Assessment of essential newborn care practices

In determining good essential newborn practices, composite indices were created: (i) Safe cord care (defined as use of a clean cutting instrument to cut the umbilical cord plus clean thread to tie the cord plus no substance applied to the cord); (ii) Optimal thermal care (defined as baby wrapped within 10 min of birth plus baby being dried/wiped immediately after birth); and (iii) Good neonatal feeding practices (defined as initiating breastfeeding within the first 1 h after birth, plus no prelacteal given and colostrum fed to the child). These composite variables were then dichotomized to Yes (all practices present) or No (one or more practices missing).

Assessment of negative maternal and newborn care health (MNCH) rituals and beliefs

Potential negative maternal and newborn care health (MNCH) rituals and beliefs were assessed using the Likert-type of questions which elicited responses from respondents on their position regarding different rituals and birthing practices. Respondents were specifically asked how much they agree or disagree with the following statements:

  1. i.

    A woman who is pregnant for the first time should only seek ANC services after she has announced her pregnancy to the community (Prisibu).

  2. ii.

    Charcoal, oil, cow dung, a concoction or cosmetic pomades should be applied to help heal the cord of newborns.

  3. iii.

    Before a woman in labor can go to the facility to deliver, the gods or ancestors should be consulted.

  4. iv.

    A woman who delivers her baby at home is more of a “real woman” than a woman who delivers in a health facility.

  5. v.

    After the birth of a baby, the mother should not go to the health facility until the naming ceremony has been performed.

Data Collection

The data were collected using predesigned and pretested semi-structured questionnaire.

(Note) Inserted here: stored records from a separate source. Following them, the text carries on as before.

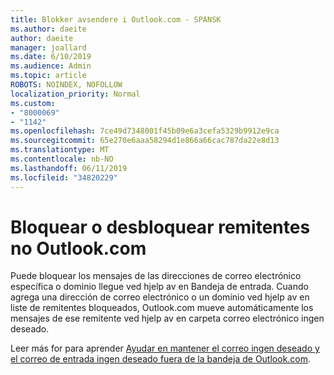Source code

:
 ```yaml
---
title: Blokker avsendere i Outlook.com - SPANSK
ms.author: daeite
author: daeite
manager: joallard
ms.date: 6/10/2019
ms.audience: Admin
ms.topic: article
ROBOTS: NOINDEX, NOFOLLOW
localization_priority: Normal
ms.custom:
- "8000069"
- "1142"
ms.openlocfilehash: 7ce49d7348001f45b09e6a3cefa5329b9912e9ca
ms.sourcegitcommit: 65e270e6aaa58294d1e866a66cac787da22e8d13
ms.translationtype: MT
ms.contentlocale: nb-NO
ms.lasthandoff: 06/11/2019
ms.locfileid: "34820229"
---
```

# <a name="bloquear-o-desbloquear-remitentes-en-outlookcom"></a>Bloquear o desbloquear remitentes no Outlook.com

Puede bloquear los mensajes de las direcciones de correo electrónico específica o dominio llegue ved hjelp av en Bandeja de entrada. Cuando agrega una dirección de correo electrónico o un dominio ved hjelp av en liste de remitentes bloqueados, Outlook.com mueve automáticamente los mensajes de ese remitente ved hjelp av en carpeta correo electrónico ingen deseado.

Leer más for para aprender [Ayudar en mantener el correo ingen deseado y el correo de entrada ingen deseado fuera de la bandeja de Outlook.com](https://support.office.com/es-es/article/a3ece97b-82f8-4a5e-9ac3-e92fa6427ae4).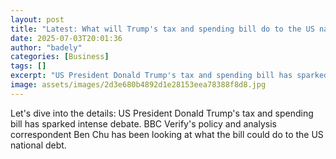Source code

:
 ```yaml
---
layout: post
title: "Latest: What will Trump's tax and spending bill do to the US national debt?"
date: 2025-07-03T20:01:36
author: "badely"
categories: [Business]
tags: []
excerpt: "US President Donald Trump's tax and spending bill has sparked intense debate. BBC Verify's policy and analysis correspondent Ben Chu has been looking "
image: assets/images/2d3e680b4892d1e28153eea78388f8d8.jpg
---
```


Let's dive into the details: US President Donald Trump's tax and spending bill has sparked intense debate. BBC Verify's policy and analysis correspondent Ben Chu has been looking at what the bill could do to the US national debt.


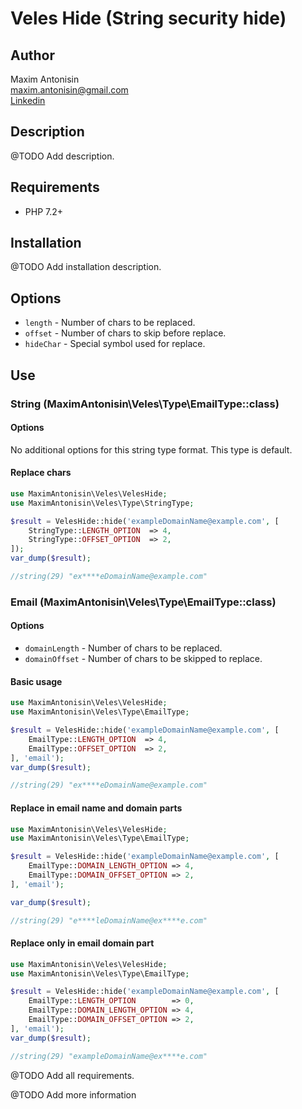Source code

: # Veles Hide (String security hide)

## Author 
Maxim Antonisin <br>
[maxim.antonisin@gmail.com](mailto:maxim.antonisin@gmail.com) <br>
[Linkedin](https://www.linkedin.com/in/mantonishin/)

## Description
@TODO Add description.

## Requirements
- PHP 7.2+

## Installation 
@TODO Add installation description.

## Options
- `length` - Number of chars to be replaced.
- `offset` - Number of chars to skip before replace.
- `hideChar` - Special symbol used for replace.
  
## Use
### String (MaximAntonisin\Veles\Type\EmailType::class)

#### Options
No additional options for this string type format. This type is default.

#### Replace chars
```php
use MaximAntonisin\Veles\VelesHide;
use MaximAntonisin\Veles\Type\StringType;

$result = VelesHide::hide('exampleDomainName@example.com', [
    StringType::LENGTH_OPTION  => 4,
    StringType::OFFSET_OPTION  => 2,
]);
var_dump($result);

//string(29) "ex****eDomainName@example.com"
```

### Email (MaximAntonisin\Veles\Type\EmailType::class)
#### Options
- `domainLength` - Number of chars to be replaced.
- `domainOffset` - Number of chars to be skipped to replace.

#### Basic usage
```php
use MaximAntonisin\Veles\VelesHide;
use MaximAntonisin\Veles\Type\EmailType;

$result = VelesHide::hide('exampleDomainName@example.com', [
    EmailType::LENGTH_OPTION  => 4,
    EmailType::OFFSET_OPTION  => 2,
], 'email');
var_dump($result);

//string(29) "ex****eDomainName@example.com"
```

#### Replace in email name and domain parts
```php
use MaximAntonisin\Veles\VelesHide;
use MaximAntonisin\Veles\Type\EmailType;

$result = VelesHide::hide('exampleDomainName@example.com', [
    EmailType::DOMAIN_LENGTH_OPTION => 4,
    EmailType::DOMAIN_OFFSET_OPTION => 2,
], 'email');

var_dump($result);

//string(29) "e****leDomainName@ex****e.com"
```

#### Replace only in email domain part  
```php
use MaximAntonisin\Veles\VelesHide;
use MaximAntonisin\Veles\Type\EmailType;

$result = VelesHide::hide('exampleDomainName@example.com', [
    EmailType::LENGTH_OPTION        => 0,
    EmailType::DOMAIN_LENGTH_OPTION => 4,
    EmailType::DOMAIN_OFFSET_OPTION => 2,
], 'email');
var_dump($result);

//string(29) "exampleDomainName@ex****e.com"
```

@TODO Add all requirements.

@TODO Add more information 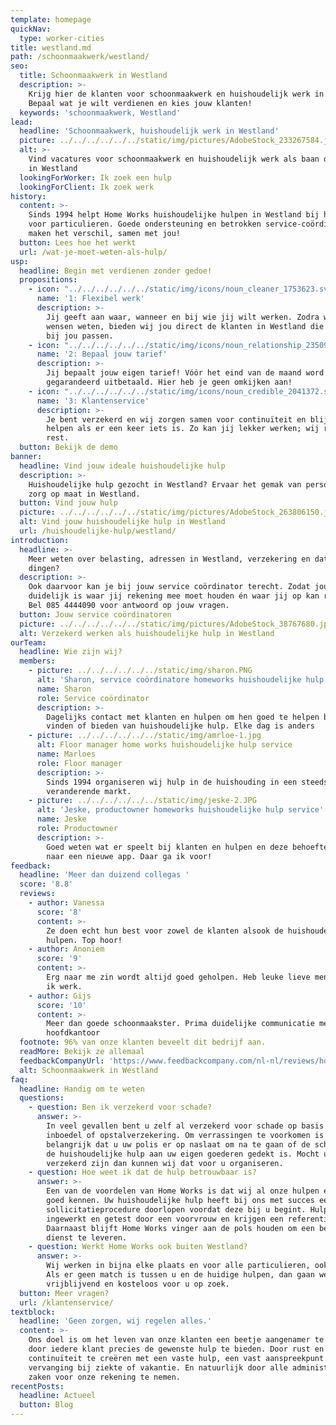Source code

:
 ```yaml
---
template: homepage
quickNav:
  type: worker-cities
title: westland.md
path: /schoonmaakwerk/westland/
seo:
  title: Schoonmaakwerk in Westland
  description: >-
    Krijg hier de klanten voor schoonmaakwerk en huishoudelijk werk in Westland.
    Bepaal wat je wilt verdienen en kies jouw klanten!
  keywords: 'schoonmaakwerk, Westland'
lead:
  headline: 'Schoonmaakwerk, huishoudelijk werk in Westland'
  picture: ../../../../../../static/img/pictures/AdobeStock_233267584.jpg
  alt: >-
    Vind vacatures voor schoonmaakwerk en huishoudelijk werk als baan of bijnaan
    in Westland
  lookingForWorker: Ik zoek een hulp
  lookingForClient: Ik zoek werk
history:
  content: >-
    Sinds 1994 helpt Home Works huishoudelijke hulpen in Westland bij het werken
    voor particulieren. Goede ondersteuning en betrokken service-coördinatoren
    maken het verschil, samen met jou!
  button: Lees hoe het werkt
  url: /wat-je-moet-weten-als-hulp/
usp:
  headline: Begin met verdienen zonder gedoe!
  propositions:
    - icon: "../../../../../../static/img/icons/noun_cleaner_1753623.svg"
      name: '1: Flexibel werk'
      description: >-
        Jij geeft aan waar, wanneer en bij wie jij wilt werken. Zodra wij jouw
        wensen weten, bieden wij jou direct de klanten in Westland die het beste
        bij jou passen.
    - icon: "../../../../../../static/img/icons/noun_relationship_2350997.svg"
      name: '2: Bepaal jouw tarief'
      description: >-
        Jij bepaalt jouw eigen tarief! Vóór het eind van de maand word jij
        gegarandeerd uitbetaald. Hier heb je geen omkijken aan!
    - icon: "../../../../../../static/img/icons/noun_credible_2041372.svg"
      name: '3: Klantenservice'
      description: >-
        Je bent verzekerd en wij zorgen samen voor continuïteit en blijven je
        helpen als er een keer iets is. Zo kan jij lekker werken; wij regelen de
        rest.
  button: Bekijk de demo
banner:
  headline: Vind jouw ideale huishoudelijke hulp
  description: >-
    Huishoudelijke hulp gezocht in Westland? Ervaar het gemak van persoonlijke
    zorg op maat in Westland.
  button: Vind jouw hulp
  picture: ../../../../../../static/img/pictures/AdobeStock_263806150.jpg
  alt: Vind jouw huishoudelijke hulp in Westland
  url: /huishoudelijke-hulp/westland/
introduction:
  headline: >-
    Meer weten over belasting, adressen in Westland, verzekering en dat soort
    dingen?
  description: >-
    Ook daarvoor kan je bij jouw service coördinator terecht. Zodat jou
    duidelijk is waar jij rekening mee moet houden én waar jij op kan rekenen!
    Bel 085 4444090 voor antwoord op jouw vragen.
  button: Jouw service coördinatoren
  picture: ../../../../../../static/img/pictures/AdobeStock_38767680.jpg
  alt: Verzekerd werken als huishoudelijke hulp in Westland
ourTeam:
  headline: Wie zijn wij?
  members:
    - picture: ../../../../../../static/img/sharon.PNG
      alt: 'Sharon, service coördinatore homeworks huishoudelijke hulp service'
      name: Sharon
      role: Service coördinator
      description: >-
        Dagelijks contact met klanten en hulpen om hen goed te helpen bij het
        vinden of bieden van huishoudelijke hulp. Elke dag is anders
    - picture: ../../../../../../static/img/amrloe-1.jpg
      alt: Floor manager home works huishoudelijke hulp service
      name: Marloes
      role: Floor manager
      description: >-
        Sinds 1994 organiseren wij hulp in de huishouding in een steeds
        veranderende markt.
    - picture: ../../../../../../static/img/jeske-2.JPG
      alt: 'Jeske, productowner homeworks huishoudelijke hulp service'
      name: Jeske
      role: Productowner
      description: >-
        Goed weten wat er speelt bij klanten en hulpen en deze behoefte vertalen
        naar een nieuwe app. Daar ga ik voor!
feedback:
  headline: 'Meer dan duizend collegas '
  score: '8.8'
  reviews:
    - author: Vanessa
      score: '8'
      content: >-
        Ze doen echt hun best voor zowel de klanten alsook de huishoudelijke
        hulpen. Top hoor!
    - author: Anoniem
      score: '9'
      content: >-
        Erg naar me zin wordt altijd goed geholpen. Heb leuke lieve mensen waar
        ik werk.
    - author: Gijs
      score: '10'
      content: >-
        Meer dan goede schoonmaakster. Prima duidelijke communicatie met het
        hoofdkantoor
  footnote: 96% van onze klanten beveelt dit bedrijf aan.
  readMore: Bekijk ze allemaal
  feedbackCompanyUrl: 'https://www.feedbackcompany.com/nl-nl/reviews/home-works/'
  alt: Schoonmaakwerk in Westland
faq:
  headline: Handig om te weten
  questions:
    - question: Ben ik verzekerd voor schade?
      answer: >-
        In veel gevallen bent u zelf al verzekerd voor schade op basis van uw
        inboedel of opstalverzekering. Om verrassingen te voorkomen is het wel
        belangrijk dat u uw polis er op naslaat om na te gaan of de schade van
        de huishoudelijke hulp aan uw eigen goederen gedekt is. Mocht u niet
        verzekerd zijn dan kunnen wij dat voor u organiseren.
    - question: Hoe weet ik dat de hulp betrouwbaar is?
      answer: >-
        Een van de voordelen van Home Works is dat wij al onze hulpen en klanten
        goed kennen. Uw huishoudelijke hulp heeft bij ons met succes een
        sollicitatieprocedure doorlopen voordat deze bij u begint. Hulpen worden
        ingewerkt en getest door een voorvrouw en krijgen een referentiecheck.
        Daarnaast blijft Home Works vinger aan de pols houden om een betrouwbare
        dienst te leveren.
    - question: Werkt Home Works ook buiten Westland?
      answer: >-
        Wij werken in bijna elke plaats en voor alle particulieren, ook met PGB.
        Als er geen match is tussen u en de huidige hulpen, dan gaan we
        vrijblijvend en kosteloos voor u op zoek.
  button: Meer vragen?
  url: /klantenservice/
textblock:
  headline: 'Geen zorgen, wij regelen alles.'
  content: >-
    Ons doel is om het leven van onze klanten een beetje aangenamer te maken,
    door iedere klant precies de gewenste hulp te bieden. Door rust en
    continuïteit te creëren met een vaste hulp, een vast aanspreekpunt en
    vervanging bij ziekte of vakantie. En natuurlijk door alle administratieve
    zaken voor onze rekening te nemen.
recentPosts:
  headline: Actueel
  button: Blog
---
```


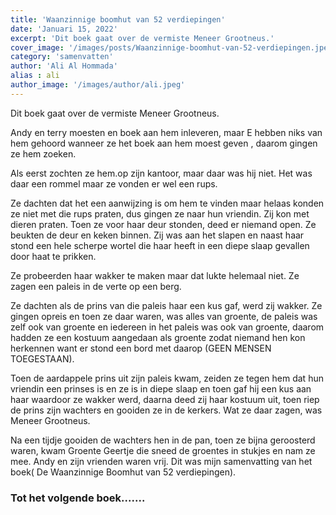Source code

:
 ```yaml
---
title: 'Waanzinnige boomhut van 52 verdiepingen'
date: 'Januari 15, 2022'
excerpt: 'Dit boek gaat over de vermiste Meneer Grootneus.'
cover_image: '/images/posts/Waanzinnige-boomhut-van-52-verdiepingen.jpeg'
category: 'samenvatten'
author: 'Ali Al Hommada'
alias : ali
author_image: '/images/author/ali.jpeg'
---
```


Dit boek gaat over de vermiste Meneer Grootneus.  

Andy en terry moesten en boek aan hem inleveren, maar E hebben niks van hem gehoord wanneer ze het boek aan hem moest geven , daarom gingen ze hem zoeken.

Als eerst zochten ze hem.op zijn kantoor, maar daar was hij niet.
Het was daar een rommel maar ze vonden er wel een rups. 

Ze dachten dat het een aanwijzing is om hem te vinden maar helaas konden ze niet met die rups praten, dus gingen ze naar hun vriendin. 
Zij kon met dieren praten. Toen ze voor haar deur stonden, deed er niemand open. 
Ze beukten de deur en keken binnen.
Zij was aan het slapen en naast haar stond een hele scherpe wortel die haar heeft in een diepe slaap gevallen door haat te prikken.

Ze probeerden haar wakker te maken maar dat lukte helemaal niet.
Ze zagen een paleis in de verte op een berg. 

Ze dachten als de prins van die paleis haar een kus gaf, werd zij wakker. Ze gingen opreis en toen ze daar waren, was alles van groente, de paleis was zelf ook van groente en iedereen in het paleis was ook van  groente, daarom hadden ze een kostuum aangedaan als groente zodat niemand hen kon herkennen want er stond een bord met daarop (GEEN MENSEN TOEGESTAAN).

Toen de aardappele prins uit zijn paleis kwam, zeiden ze tegen hem dat hun vriendin een prinses is en ze is in diepe slaap en toen gaf hij een kus aan haar waardoor ze wakker werd, daarna deed zij haar kostuum uit, toen riep de prins zijn wachters en gooiden ze in de kerkers.
Wat ze daar zagen, was Meneer Grootneus. 

Na een tijdje gooiden de wachters hen in de pan, toen ze bijna geroosterd waren, kwam Groente Geertje die sneed de groentes in stukjes en nam ze mee. Andy en zijn vrienden waren vrij.
Dit was mijn samenvatting van het boek( De Waanzinnige Boomhut van 52 verdiepingen).

### Tot het volgende boek.......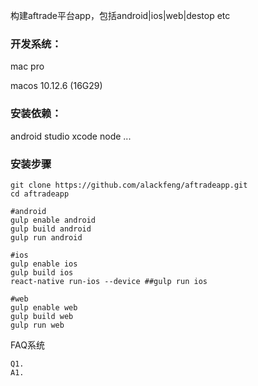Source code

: 构建aftrade平台app，包括android\|ios\|web\|destop etc

### 开发系统：

mac pro

macos  10.12.6 \(16G29\)

### 安装依赖：

android studio  xcode  node  ...

### 安装步骤

```
git clone https://github.com/alackfeng/aftradeapp.git
cd aftradeapp

#android
gulp enable android
gulp build android
gulp run android

#ios
gulp enable ios
gulp build ios
react-native run-ios --device ##gulp run ios

#web
gulp enable web
gulp build web
gulp run web
```

FAQ系统

```
Q1.
A1. 
```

Targeted eligible women were interviewed in the local language in their homes. Data collected included socio-economic conditions of household, nutritional status, maternal and newborn care practices, and health services utilization.

In order to ensure reliability and validity of data collected, all field assistants with a minimum qualification of Senior High School were given training for 3 days. The content of the training included objectives and methodology, standard measurement procedures, data recording, recruitment, administration of questionnaires and supervision.

Data Analysis

The analysis of data took into account the complex design of multi-stage cluster surveys. All quantitative data were coded for statistical analysis using SPSS Complex Samples module for windows 18.0 (SPSS Inc, Chicago). This was done in order to make statistically valid population inferences and computed standard errors from sample data. Design weights were added to each region’s sample data (that is, total population divided by number of respondents) to perform weighted analysis.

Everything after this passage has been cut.